Grandpa Joshua leaned toward me across the table. My breath came quicker. He knows, I thought, which was crazy. He couldn’t have known. No one knew.
“If only someone could go back in time,” said Grandpa Joshua in the same strange voice, “if only someone could go back and save Theodore Ratliff, they would also save Aristotle, and save Luke, and save your dad, too, Margaret.”
He knew. I didn’t know how, but somehow he did.
I leaped to my feet so fast, I knocked over my glass.
“No!” I said. “I can’t. History doesn’t want to change. History resists! And I promised I wouldn’t. We all promise.”
“What?” asked Charlie, alarmed. “What are you talking about?”
“There is one Now: the spot where I stand,
And one way the road goes: onward, onward.”
Because I was thinking the words in my own head, because the words were a secret from everyone but my family, because no one else could possibly know them, much less speak them out loud, it took me a second to realize that that was exactly what Grandpa Joshua was doing.
“No,” I whispered, backing away. “You can’t know about the forswearing. You can’t.”
“When I was your age,” Grandpa Joshua said gently, “I met a woman who was decades older than I was, but who would become my lifelong friend. She sent me to college, helped me get out of this
town, and got my little brother out of it, too. She was like a grandmother to me, but she would’ve been your great-great-aunt.”
I tried to make sense of what he was saying, but my pulse was pounding in my ears.
“One day,” he went on, “not long after I met her, she told me a story about her family and the promise they all made, and about herself and how she was the one who broke it.”
“Grandpa! Don’t you see that you’re scaring her? What is all this about?” cried Charlie.
“Margaret,” said Grandpa Joshua. His clear voice was hushed, but it seemed to ring out over the yard. “Your father is a good man and an innocent one.”
A sob broke from my throat.
“What the heck is going on?” said Charlie.
I wrapped my arms around myself and felt the earth tilting under me; Grandpa Joshua’s story, my father’s face, the words of the forswearing, the stars moving invisibly in the blue sky, all spiraling like a hurricane inside my head, and then I turned and ran across the yard as fast as I could run.
Josh
1938
AFTER THE MASSACRE, OUR JOB was to keep Canvasburg alive, because if we left, or starved, or froze in the fall wind that’d started cascading down Mount Hosta, everything that’d happened to us would disappear into thin air, and everybody who’d died would’ve died for nothing.

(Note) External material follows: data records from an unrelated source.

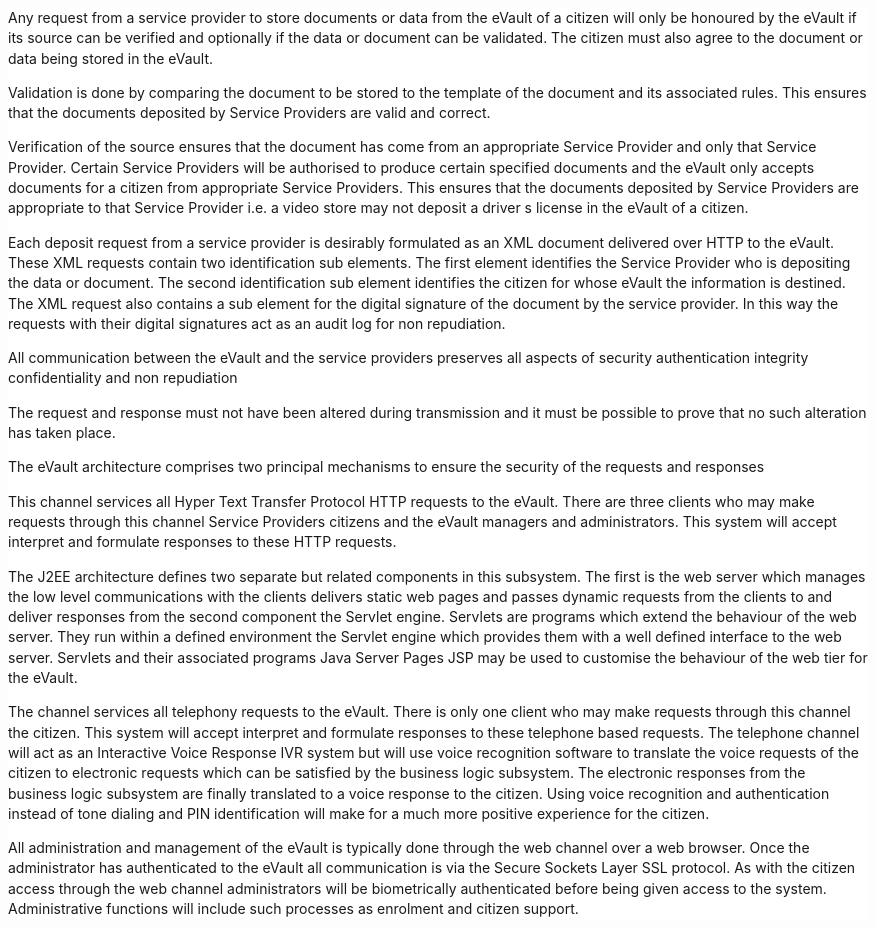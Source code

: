 Any request from a service provider to store documents or data from the eVault of a citizen will only be honoured by the eVault if its source can be verified and optionally if the data or document can be validated. The citizen must also agree to the document or data being stored in the eVault.

Validation is done by comparing the document to be stored to the template of the document and its associated rules. This ensures that the documents deposited by Service Providers are valid and correct.

Verification of the source ensures that the document has come from an appropriate Service Provider and only that Service Provider. Certain Service Providers will be authorised to produce certain specified documents and the eVault only accepts documents for a citizen from appropriate Service Providers. This ensures that the documents deposited by Service Providers are appropriate to that Service Provider i.e. a video store may not deposit a driver s license in the eVault of a citizen.

Each deposit request from a service provider is desirably formulated as an XML document delivered over HTTP to the eVault. These XML requests contain two identification sub elements. The first element identifies the Service Provider who is depositing the data or document. The second identification sub element identifies the citizen for whose eVault the information is destined. The XML request also contains a sub element for the digital signature of the document by the service provider. In this way the requests with their digital signatures act as an audit log for non repudiation.

All communication between the eVault and the service providers preserves all aspects of security authentication integrity confidentiality and non repudiation 

The request and response must not have been altered during transmission and it must be possible to prove that no such alteration has taken place.

The eVault architecture comprises two principal mechanisms to ensure the security of the requests and responses 

This channel services all Hyper Text Transfer Protocol HTTP requests to the eVault. There are three clients who may make requests through this channel Service Providers citizens and the eVault managers and administrators. This system will accept interpret and formulate responses to these HTTP requests.

The J2EE architecture defines two separate but related components in this subsystem. The first is the web server which manages the low level communications with the clients delivers static web pages and passes dynamic requests from the clients to and deliver responses from the second component the Servlet engine. Servlets are programs which extend the behaviour of the web server. They run within a defined environment the Servlet engine which provides them with a well defined interface to the web server. Servlets and their associated programs Java Server Pages JSP may be used to customise the behaviour of the web tier for the eVault.

The channel services all telephony requests to the eVault. There is only one client who may make requests through this channel the citizen. This system will accept interpret and formulate responses to these telephone based requests. The telephone channel will act as an Interactive Voice Response IVR system but will use voice recognition software to translate the voice requests of the citizen to electronic requests which can be satisfied by the business logic subsystem. The electronic responses from the business logic subsystem are finally translated to a voice response to the citizen. Using voice recognition and authentication instead of tone dialing and PIN identification will make for a much more positive experience for the citizen.

All administration and management of the eVault is typically done through the web channel over a web browser. Once the administrator has authenticated to the eVault all communication is via the Secure Sockets Layer SSL protocol. As with the citizen access through the web channel administrators will be biometrically authenticated before being given access to the system. Administrative functions will include such processes as enrolment and citizen support.
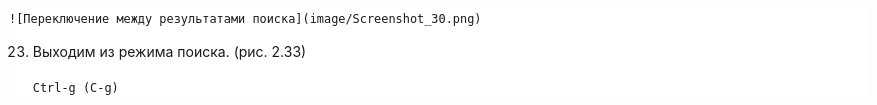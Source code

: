     ![Переключение между результатами поиска](image/Screenshot_30.png)

23. Выходим из режима поиска. (рис. 2.33)

    ```
    Ctrl-g (C-g)
    ```
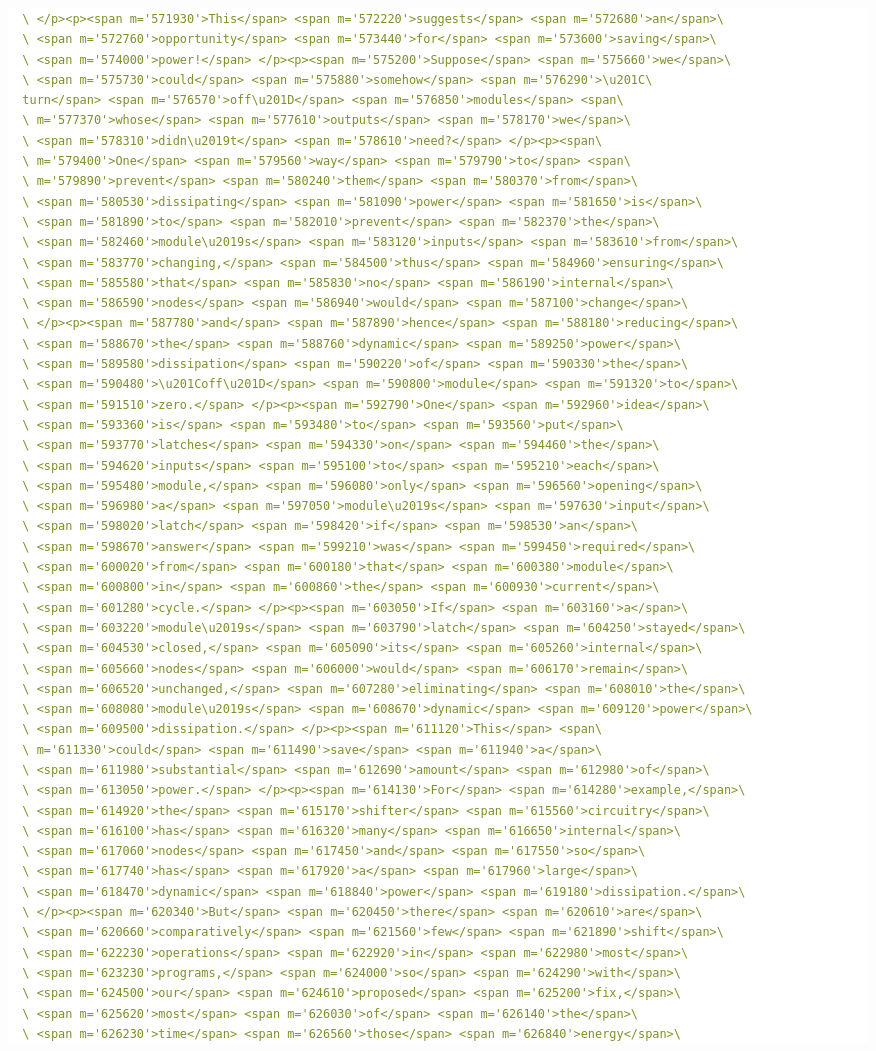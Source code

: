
 ```yaml
  \ </p><p><span m='571930'>This</span> <span m='572220'>suggests</span> <span m='572680'>an</span>\
  \ <span m='572760'>opportunity</span> <span m='573440'>for</span> <span m='573600'>saving</span>\
  \ <span m='574000'>power!</span> </p><p><span m='575200'>Suppose</span> <span m='575660'>we</span>\
  \ <span m='575730'>could</span> <span m='575880'>somehow</span> <span m='576290'>\u201C\
  turn</span> <span m='576570'>off\u201D</span> <span m='576850'>modules</span> <span\
  \ m='577370'>whose</span> <span m='577610'>outputs</span> <span m='578170'>we</span>\
  \ <span m='578310'>didn\u2019t</span> <span m='578610'>need?</span> </p><p><span\
  \ m='579400'>One</span> <span m='579560'>way</span> <span m='579790'>to</span> <span\
  \ m='579890'>prevent</span> <span m='580240'>them</span> <span m='580370'>from</span>\
  \ <span m='580530'>dissipating</span> <span m='581090'>power</span> <span m='581650'>is</span>\
  \ <span m='581890'>to</span> <span m='582010'>prevent</span> <span m='582370'>the</span>\
  \ <span m='582460'>module\u2019s</span> <span m='583120'>inputs</span> <span m='583610'>from</span>\
  \ <span m='583770'>changing,</span> <span m='584500'>thus</span> <span m='584960'>ensuring</span>\
  \ <span m='585580'>that</span> <span m='585830'>no</span> <span m='586190'>internal</span>\
  \ <span m='586590'>nodes</span> <span m='586940'>would</span> <span m='587100'>change</span>\
  \ </p><p><span m='587780'>and</span> <span m='587890'>hence</span> <span m='588180'>reducing</span>\
  \ <span m='588670'>the</span> <span m='588760'>dynamic</span> <span m='589250'>power</span>\
  \ <span m='589580'>dissipation</span> <span m='590220'>of</span> <span m='590330'>the</span>\
  \ <span m='590480'>\u201Coff\u201D</span> <span m='590800'>module</span> <span m='591320'>to</span>\
  \ <span m='591510'>zero.</span> </p><p><span m='592790'>One</span> <span m='592960'>idea</span>\
  \ <span m='593360'>is</span> <span m='593480'>to</span> <span m='593560'>put</span>\
  \ <span m='593770'>latches</span> <span m='594330'>on</span> <span m='594460'>the</span>\
  \ <span m='594620'>inputs</span> <span m='595100'>to</span> <span m='595210'>each</span>\
  \ <span m='595480'>module,</span> <span m='596080'>only</span> <span m='596560'>opening</span>\
  \ <span m='596980'>a</span> <span m='597050'>module\u2019s</span> <span m='597630'>input</span>\
  \ <span m='598020'>latch</span> <span m='598420'>if</span> <span m='598530'>an</span>\
  \ <span m='598670'>answer</span> <span m='599210'>was</span> <span m='599450'>required</span>\
  \ <span m='600020'>from</span> <span m='600180'>that</span> <span m='600380'>module</span>\
  \ <span m='600800'>in</span> <span m='600860'>the</span> <span m='600930'>current</span>\
  \ <span m='601280'>cycle.</span> </p><p><span m='603050'>If</span> <span m='603160'>a</span>\
  \ <span m='603220'>module\u2019s</span> <span m='603790'>latch</span> <span m='604250'>stayed</span>\
  \ <span m='604530'>closed,</span> <span m='605090'>its</span> <span m='605260'>internal</span>\
  \ <span m='605660'>nodes</span> <span m='606000'>would</span> <span m='606170'>remain</span>\
  \ <span m='606520'>unchanged,</span> <span m='607280'>eliminating</span> <span m='608010'>the</span>\
  \ <span m='608080'>module\u2019s</span> <span m='608670'>dynamic</span> <span m='609120'>power</span>\
  \ <span m='609500'>dissipation.</span> </p><p><span m='611120'>This</span> <span\
  \ m='611330'>could</span> <span m='611490'>save</span> <span m='611940'>a</span>\
  \ <span m='611980'>substantial</span> <span m='612690'>amount</span> <span m='612980'>of</span>\
  \ <span m='613050'>power.</span> </p><p><span m='614130'>For</span> <span m='614280'>example,</span>\
  \ <span m='614920'>the</span> <span m='615170'>shifter</span> <span m='615560'>circuitry</span>\
  \ <span m='616100'>has</span> <span m='616320'>many</span> <span m='616650'>internal</span>\
  \ <span m='617060'>nodes</span> <span m='617450'>and</span> <span m='617550'>so</span>\
  \ <span m='617740'>has</span> <span m='617920'>a</span> <span m='617960'>large</span>\
  \ <span m='618470'>dynamic</span> <span m='618840'>power</span> <span m='619180'>dissipation.</span>\
  \ </p><p><span m='620340'>But</span> <span m='620450'>there</span> <span m='620610'>are</span>\
  \ <span m='620660'>comparatively</span> <span m='621560'>few</span> <span m='621890'>shift</span>\
  \ <span m='622230'>operations</span> <span m='622920'>in</span> <span m='622980'>most</span>\
  \ <span m='623230'>programs,</span> <span m='624000'>so</span> <span m='624290'>with</span>\
  \ <span m='624500'>our</span> <span m='624610'>proposed</span> <span m='625200'>fix,</span>\
  \ <span m='625620'>most</span> <span m='626030'>of</span> <span m='626140'>the</span>\
  \ <span m='626230'>time</span> <span m='626560'>those</span> <span m='626840'>energy</span>\
```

Mr. Martinelli stopped talking about going after the Victory Corporation with guns, and a huge sadness descended over him. He didn’t speak for days at a time. But when our food began to run out a few weeks later because we weren’t allowed in the company store, and even if we had been, nobody had any money anyway, he went tent to tent with a canvas bag collecting up every spare tin of sardines, every box of cracker crumbs, every dented can of Campbell’s soup, and he set up an iron pot over a tumbleweed fire on the ground, and somehow, three nights a week, he boiled all this into enough stew to feed everybody.
Of course, that left four nights of nothing. And we got hungry. And we got cold.
So we wrote letters to give ourselves a purpose.